Is this a known problem?

Carlos Galvez · Answer 1 · Thu Oct 20 2022 20:10:48 GMT+0800 (China Standard Time)

It has to do with the __func__ function, and only when compiling in debug mode -g. Minimal repro with CUDA 11.7 Clang trunk:

#include <cstdio>

__global__ void foo_kernel()
{
    printf("%s", __func__);
}

void foo()
{
    foo_kernel<<<10, 1>>>();
}

clang --cuda-path=/path/to/cuda-11.7 -c  -g --cuda-gpu-arch=sm_75 -o foo.cu.o foo.cu

Carlos Galvez · Answer 2 · Thu Oct 20 2022 22:27:37 GMT+0800 (China Standard Time)

Bisecting brings me here: 7aa1fa0
FYI @hctim @dwblaikie @rnk @adrian-prantl

Artem Belevich · Answer 3 · Fri Oct 21 2022 01:33:31 GMT+0800 (China Standard Time)

https://godbolt.org/z/8bMYcf1z7

The debug info directive that ptxas does not like is on line 655:

.b64 __func__._Z10foo_kernelv

It should've been __func___$__Z10foo_kernelv. Apparently NVPTX's name normalizer didn't get applied to the symbol name in debug info.

A work-around would be to disable GPU-side debug info with -Xarch_device -g0

Carlos Galvez · Answer 4 · Fri Oct 21 2022 14:23:24 GMT+0800 (China Standard Time)

Thanks for the quick help! Will try the workaround :)

Hao Luo · Answer 5 · Wed Jan 03 2024 17:02:15 GMT+0800 (China Standard Time)

https://godbolt.org/z/8bMYcf1z7

The debug info directive that ptxas does not like is on line 655:
.b64 __func__._Z10foo_kernelv
It should've been __func___$__Z10foo_kernelv. Apparently NVPTX's name normalizer didn't get applied to the symbol name in debug info.

A work-around would be to disable GPU-side debug info with -Xarch_device -g0

Is this issue solved? I am encountering this issue with clang and llvm 17.0.6

Jake Tuero · Answer 6 · Wed Mar 06 2024 11:26:17 GMT+0800 (China Standard Time)

I'm encountering a similar issue with clang version 18.0.0git (https://github.com/llvm/llvm-project.git b7376c319630a6b8395f3df5a46ba73e8fe29ea9), where debug builds fail when using __PRETTY_FUNCTION__

Raul Tambre · Answer 7 · Fri Mar 15 2024 20:30:58 GMT+0800 (China Standard Time)

Minimal repro:

echo '__attribute__((device)) void foo(){__PRETTY_FUNCTION__;}' | clang -cc1 -triple nvptx64-nvidia-cuda -S -fcuda-is-device -debug-info-kind=constructor -fno-dwarf-directory-asm -Wno-everything -x cuda | ptxas -

Removing -debug-info-kind=constructor works around this.
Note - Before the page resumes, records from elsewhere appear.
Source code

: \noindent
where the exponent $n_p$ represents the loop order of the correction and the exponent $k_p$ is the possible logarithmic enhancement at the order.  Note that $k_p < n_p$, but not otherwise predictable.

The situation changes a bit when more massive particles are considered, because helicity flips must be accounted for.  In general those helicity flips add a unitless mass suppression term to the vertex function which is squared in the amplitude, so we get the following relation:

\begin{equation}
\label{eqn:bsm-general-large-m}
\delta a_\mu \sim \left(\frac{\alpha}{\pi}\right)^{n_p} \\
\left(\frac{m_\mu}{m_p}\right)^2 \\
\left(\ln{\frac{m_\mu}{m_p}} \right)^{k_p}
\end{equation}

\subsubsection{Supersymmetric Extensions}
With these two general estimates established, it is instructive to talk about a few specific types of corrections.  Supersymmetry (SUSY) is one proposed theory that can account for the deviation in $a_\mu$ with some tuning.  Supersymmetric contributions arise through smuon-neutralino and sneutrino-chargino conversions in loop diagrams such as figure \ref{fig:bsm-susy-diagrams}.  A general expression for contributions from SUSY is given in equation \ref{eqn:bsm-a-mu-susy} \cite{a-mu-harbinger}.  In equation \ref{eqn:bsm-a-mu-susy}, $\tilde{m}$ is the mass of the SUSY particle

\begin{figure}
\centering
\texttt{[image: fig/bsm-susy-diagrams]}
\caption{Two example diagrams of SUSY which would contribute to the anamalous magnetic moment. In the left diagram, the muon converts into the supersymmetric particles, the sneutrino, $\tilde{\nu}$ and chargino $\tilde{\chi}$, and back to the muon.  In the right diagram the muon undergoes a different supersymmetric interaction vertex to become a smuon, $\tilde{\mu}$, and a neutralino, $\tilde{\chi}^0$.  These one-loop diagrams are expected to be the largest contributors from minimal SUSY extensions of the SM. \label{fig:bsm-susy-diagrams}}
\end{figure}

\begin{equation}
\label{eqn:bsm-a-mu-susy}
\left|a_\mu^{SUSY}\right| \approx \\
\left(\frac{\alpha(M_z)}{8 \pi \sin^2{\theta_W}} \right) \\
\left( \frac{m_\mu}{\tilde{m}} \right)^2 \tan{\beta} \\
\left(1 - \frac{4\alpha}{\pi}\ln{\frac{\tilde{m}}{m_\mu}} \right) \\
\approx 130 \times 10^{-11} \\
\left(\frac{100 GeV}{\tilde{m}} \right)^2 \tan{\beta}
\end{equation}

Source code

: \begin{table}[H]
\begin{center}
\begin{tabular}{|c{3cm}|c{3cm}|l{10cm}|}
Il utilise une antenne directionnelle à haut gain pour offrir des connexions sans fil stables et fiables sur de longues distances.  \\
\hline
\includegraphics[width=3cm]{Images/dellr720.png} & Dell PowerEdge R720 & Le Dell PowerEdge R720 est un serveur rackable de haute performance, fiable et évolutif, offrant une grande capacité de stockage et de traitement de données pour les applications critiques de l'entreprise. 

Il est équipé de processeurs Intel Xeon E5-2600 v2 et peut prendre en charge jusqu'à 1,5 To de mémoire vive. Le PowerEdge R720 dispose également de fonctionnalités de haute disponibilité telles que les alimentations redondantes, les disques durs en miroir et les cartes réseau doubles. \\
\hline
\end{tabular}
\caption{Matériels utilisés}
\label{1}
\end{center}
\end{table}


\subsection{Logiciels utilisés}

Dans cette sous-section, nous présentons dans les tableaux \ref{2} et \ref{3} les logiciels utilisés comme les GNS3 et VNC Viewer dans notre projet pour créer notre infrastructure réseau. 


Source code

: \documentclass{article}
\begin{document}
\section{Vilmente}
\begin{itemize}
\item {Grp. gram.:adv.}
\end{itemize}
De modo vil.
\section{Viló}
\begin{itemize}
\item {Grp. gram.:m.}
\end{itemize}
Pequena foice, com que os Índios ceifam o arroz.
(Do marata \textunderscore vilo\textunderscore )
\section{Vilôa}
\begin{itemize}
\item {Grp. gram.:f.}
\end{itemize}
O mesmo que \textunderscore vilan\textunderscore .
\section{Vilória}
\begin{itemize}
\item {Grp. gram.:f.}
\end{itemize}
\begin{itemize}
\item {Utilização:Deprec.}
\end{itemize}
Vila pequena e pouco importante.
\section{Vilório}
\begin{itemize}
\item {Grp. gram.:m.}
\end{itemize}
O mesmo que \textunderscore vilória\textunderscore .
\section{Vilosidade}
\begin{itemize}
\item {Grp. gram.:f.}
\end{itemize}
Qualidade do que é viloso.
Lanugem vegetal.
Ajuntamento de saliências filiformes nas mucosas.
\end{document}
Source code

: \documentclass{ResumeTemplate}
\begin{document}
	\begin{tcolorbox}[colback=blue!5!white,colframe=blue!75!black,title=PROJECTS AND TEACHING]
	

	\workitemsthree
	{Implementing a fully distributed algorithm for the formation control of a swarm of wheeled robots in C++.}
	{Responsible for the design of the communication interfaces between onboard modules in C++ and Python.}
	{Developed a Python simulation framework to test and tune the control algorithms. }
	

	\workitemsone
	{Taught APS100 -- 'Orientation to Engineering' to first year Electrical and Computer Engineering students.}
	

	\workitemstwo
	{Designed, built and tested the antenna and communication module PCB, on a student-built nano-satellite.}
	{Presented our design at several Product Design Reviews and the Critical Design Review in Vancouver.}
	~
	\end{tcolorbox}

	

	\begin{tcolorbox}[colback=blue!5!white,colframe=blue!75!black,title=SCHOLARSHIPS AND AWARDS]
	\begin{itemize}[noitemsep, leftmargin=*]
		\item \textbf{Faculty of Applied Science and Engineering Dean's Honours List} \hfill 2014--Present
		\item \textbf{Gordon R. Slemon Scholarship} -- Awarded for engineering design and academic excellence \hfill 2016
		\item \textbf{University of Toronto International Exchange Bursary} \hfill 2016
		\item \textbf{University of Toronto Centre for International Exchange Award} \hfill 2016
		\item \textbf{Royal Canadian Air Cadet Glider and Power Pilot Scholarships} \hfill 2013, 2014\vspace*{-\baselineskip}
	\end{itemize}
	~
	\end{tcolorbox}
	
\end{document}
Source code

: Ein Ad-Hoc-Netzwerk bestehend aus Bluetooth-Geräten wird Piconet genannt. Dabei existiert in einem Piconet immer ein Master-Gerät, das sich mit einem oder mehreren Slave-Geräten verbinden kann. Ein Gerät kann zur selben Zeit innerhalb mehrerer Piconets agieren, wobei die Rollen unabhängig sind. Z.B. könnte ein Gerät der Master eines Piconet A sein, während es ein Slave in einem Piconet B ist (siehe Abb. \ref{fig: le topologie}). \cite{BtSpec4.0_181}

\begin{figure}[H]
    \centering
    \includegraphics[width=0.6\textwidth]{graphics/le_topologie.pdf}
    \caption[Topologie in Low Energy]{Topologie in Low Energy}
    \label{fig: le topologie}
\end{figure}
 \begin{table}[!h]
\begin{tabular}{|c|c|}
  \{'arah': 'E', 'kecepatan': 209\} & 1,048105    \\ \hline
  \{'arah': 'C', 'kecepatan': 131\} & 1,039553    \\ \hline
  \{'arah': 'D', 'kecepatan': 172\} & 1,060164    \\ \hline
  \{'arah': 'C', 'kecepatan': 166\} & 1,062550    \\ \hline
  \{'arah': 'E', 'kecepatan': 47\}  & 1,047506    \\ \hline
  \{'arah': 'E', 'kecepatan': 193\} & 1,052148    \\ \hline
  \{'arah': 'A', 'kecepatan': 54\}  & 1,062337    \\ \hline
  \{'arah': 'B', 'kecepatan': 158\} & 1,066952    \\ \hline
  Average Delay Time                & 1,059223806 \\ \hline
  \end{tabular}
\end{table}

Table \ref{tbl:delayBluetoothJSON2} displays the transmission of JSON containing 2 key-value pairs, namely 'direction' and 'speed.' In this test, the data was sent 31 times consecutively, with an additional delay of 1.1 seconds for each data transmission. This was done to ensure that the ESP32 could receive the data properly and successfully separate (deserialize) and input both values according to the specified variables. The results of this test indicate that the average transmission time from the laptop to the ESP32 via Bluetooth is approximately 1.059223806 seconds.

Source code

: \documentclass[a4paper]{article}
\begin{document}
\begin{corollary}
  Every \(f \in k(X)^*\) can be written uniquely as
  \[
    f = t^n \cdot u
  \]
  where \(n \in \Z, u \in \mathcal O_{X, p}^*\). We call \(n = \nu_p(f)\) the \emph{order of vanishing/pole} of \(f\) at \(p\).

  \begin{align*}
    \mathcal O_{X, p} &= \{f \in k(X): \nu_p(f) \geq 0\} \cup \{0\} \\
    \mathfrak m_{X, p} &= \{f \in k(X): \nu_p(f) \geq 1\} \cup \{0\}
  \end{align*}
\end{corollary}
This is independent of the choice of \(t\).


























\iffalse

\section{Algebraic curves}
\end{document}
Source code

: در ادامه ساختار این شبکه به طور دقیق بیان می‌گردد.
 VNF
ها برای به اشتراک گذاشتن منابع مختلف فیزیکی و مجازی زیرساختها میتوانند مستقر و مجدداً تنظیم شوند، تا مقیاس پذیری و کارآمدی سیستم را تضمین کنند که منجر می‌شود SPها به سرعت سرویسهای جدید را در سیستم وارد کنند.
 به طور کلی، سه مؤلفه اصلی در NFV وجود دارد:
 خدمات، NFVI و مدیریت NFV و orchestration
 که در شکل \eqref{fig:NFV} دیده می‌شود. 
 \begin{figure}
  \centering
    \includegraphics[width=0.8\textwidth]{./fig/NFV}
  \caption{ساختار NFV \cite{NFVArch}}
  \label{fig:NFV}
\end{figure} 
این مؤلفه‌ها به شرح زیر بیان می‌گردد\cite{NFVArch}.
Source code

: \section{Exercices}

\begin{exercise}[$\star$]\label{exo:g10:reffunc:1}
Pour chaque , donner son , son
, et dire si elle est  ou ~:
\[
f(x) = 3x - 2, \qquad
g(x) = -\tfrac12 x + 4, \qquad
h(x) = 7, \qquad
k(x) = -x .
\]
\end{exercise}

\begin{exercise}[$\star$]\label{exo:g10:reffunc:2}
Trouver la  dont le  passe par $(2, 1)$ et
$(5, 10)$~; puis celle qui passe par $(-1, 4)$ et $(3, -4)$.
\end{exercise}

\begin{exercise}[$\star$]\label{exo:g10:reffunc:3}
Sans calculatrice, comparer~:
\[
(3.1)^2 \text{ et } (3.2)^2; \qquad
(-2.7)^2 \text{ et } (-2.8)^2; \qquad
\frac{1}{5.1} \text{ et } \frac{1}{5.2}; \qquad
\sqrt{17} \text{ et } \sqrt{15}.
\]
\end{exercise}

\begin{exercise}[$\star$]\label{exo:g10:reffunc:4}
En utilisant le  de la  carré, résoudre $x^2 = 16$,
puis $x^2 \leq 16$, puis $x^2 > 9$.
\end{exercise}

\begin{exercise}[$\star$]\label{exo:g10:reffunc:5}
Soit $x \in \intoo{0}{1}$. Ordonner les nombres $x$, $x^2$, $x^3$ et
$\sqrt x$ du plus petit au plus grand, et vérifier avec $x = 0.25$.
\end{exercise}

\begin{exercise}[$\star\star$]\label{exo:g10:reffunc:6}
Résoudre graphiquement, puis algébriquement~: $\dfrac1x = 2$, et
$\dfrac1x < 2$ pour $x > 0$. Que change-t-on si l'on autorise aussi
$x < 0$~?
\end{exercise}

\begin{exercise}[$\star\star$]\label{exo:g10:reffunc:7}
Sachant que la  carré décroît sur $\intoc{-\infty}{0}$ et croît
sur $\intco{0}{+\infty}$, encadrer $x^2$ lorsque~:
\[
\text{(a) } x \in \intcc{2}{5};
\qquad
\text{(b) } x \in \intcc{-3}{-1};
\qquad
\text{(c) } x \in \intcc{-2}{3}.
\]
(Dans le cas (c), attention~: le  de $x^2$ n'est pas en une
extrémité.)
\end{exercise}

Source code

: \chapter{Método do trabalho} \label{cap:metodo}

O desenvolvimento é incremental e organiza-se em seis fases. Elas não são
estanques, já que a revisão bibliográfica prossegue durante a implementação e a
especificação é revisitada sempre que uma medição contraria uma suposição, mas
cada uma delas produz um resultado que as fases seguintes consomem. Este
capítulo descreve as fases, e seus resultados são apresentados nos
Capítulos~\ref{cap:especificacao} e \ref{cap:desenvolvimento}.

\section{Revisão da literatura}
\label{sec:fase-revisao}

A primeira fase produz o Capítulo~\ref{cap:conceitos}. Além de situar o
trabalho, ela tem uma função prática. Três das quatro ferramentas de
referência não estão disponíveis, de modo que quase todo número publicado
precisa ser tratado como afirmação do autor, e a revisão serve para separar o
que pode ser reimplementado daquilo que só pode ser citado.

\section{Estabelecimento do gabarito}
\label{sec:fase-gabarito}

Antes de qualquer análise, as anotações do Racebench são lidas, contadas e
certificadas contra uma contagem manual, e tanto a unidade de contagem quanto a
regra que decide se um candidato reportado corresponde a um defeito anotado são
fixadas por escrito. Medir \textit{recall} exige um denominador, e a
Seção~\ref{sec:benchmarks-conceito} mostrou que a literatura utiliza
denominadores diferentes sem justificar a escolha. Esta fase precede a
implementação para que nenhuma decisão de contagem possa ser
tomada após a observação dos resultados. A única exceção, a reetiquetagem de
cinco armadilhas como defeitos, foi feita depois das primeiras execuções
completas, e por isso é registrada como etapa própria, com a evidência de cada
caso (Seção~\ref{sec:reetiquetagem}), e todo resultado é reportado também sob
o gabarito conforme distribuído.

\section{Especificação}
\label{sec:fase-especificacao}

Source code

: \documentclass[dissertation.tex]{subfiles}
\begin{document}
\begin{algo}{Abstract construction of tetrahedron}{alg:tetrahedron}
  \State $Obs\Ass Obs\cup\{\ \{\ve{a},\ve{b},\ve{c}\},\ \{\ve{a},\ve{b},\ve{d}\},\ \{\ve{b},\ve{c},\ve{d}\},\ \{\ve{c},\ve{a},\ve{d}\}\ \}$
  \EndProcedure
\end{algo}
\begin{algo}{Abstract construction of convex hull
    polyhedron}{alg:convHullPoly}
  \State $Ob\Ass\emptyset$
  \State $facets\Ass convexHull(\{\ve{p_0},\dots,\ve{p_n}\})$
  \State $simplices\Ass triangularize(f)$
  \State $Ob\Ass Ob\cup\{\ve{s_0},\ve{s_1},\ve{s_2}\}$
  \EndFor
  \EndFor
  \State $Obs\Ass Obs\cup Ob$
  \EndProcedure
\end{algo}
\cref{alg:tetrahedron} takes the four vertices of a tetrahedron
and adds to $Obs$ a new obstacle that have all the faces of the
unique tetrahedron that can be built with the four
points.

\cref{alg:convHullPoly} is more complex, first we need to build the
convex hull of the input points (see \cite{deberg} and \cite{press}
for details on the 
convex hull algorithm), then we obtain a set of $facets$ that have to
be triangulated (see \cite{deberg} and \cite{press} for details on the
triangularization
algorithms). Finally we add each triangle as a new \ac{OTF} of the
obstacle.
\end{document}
Artem Belevich · Answer 8 · Sat Mar 16 2024 01:31:33 GMT+0800 (China Standard Time)

It looks like another case of LLVM generating symbol names with a dot in it and sneaking through our attempts to normalize such names:

 .global .align 1 .b8 __PRETTY_FUNCTION___$__Z3foov[11] = {118, 111, 105, 100, 32, 102, 111, 111, 40, 41};
...

.b64 __PRETTY_FUNCTION__._Z3foov

The variable itself does have . mangled, but the reference from debug info does not.

Switching to line-only debug info would work around the issue, too.

Raul Tambre · Answer 9 · Tue Mar 19 2024 23:32:25 GMT+0800 (China Standard Time)

Looked into this quite a bit. It seems the name gets embedded in a debug DIE during the annotation-remarks pass in getOrCreateGlobalVariableDIE()→addLocationAttribute()→addOpAddress(). Somehow there end up being 2 MCSymbols related to __PRETTY_FUNCTION__._Z3foov and nvptx-assign-valid-global-names renames the general one, but not the one that was embedded into the DIE...

After spending already too much time looking into this and not understanding enough about the guts of the LLVM debug information infrastructure I took the easy way out:

Generate pre-defined lvalue names without dots

`.` should be converted to `_$_` by the nvptx-assign-valid-global-names pass as `ptxas` doesn't support dots.
But during the ASMPrinter initialization the global variable name gets embedded in a debug DIE.
There somehow end up being two different `MCSymbol`s for the global variable with only the main one being renamed.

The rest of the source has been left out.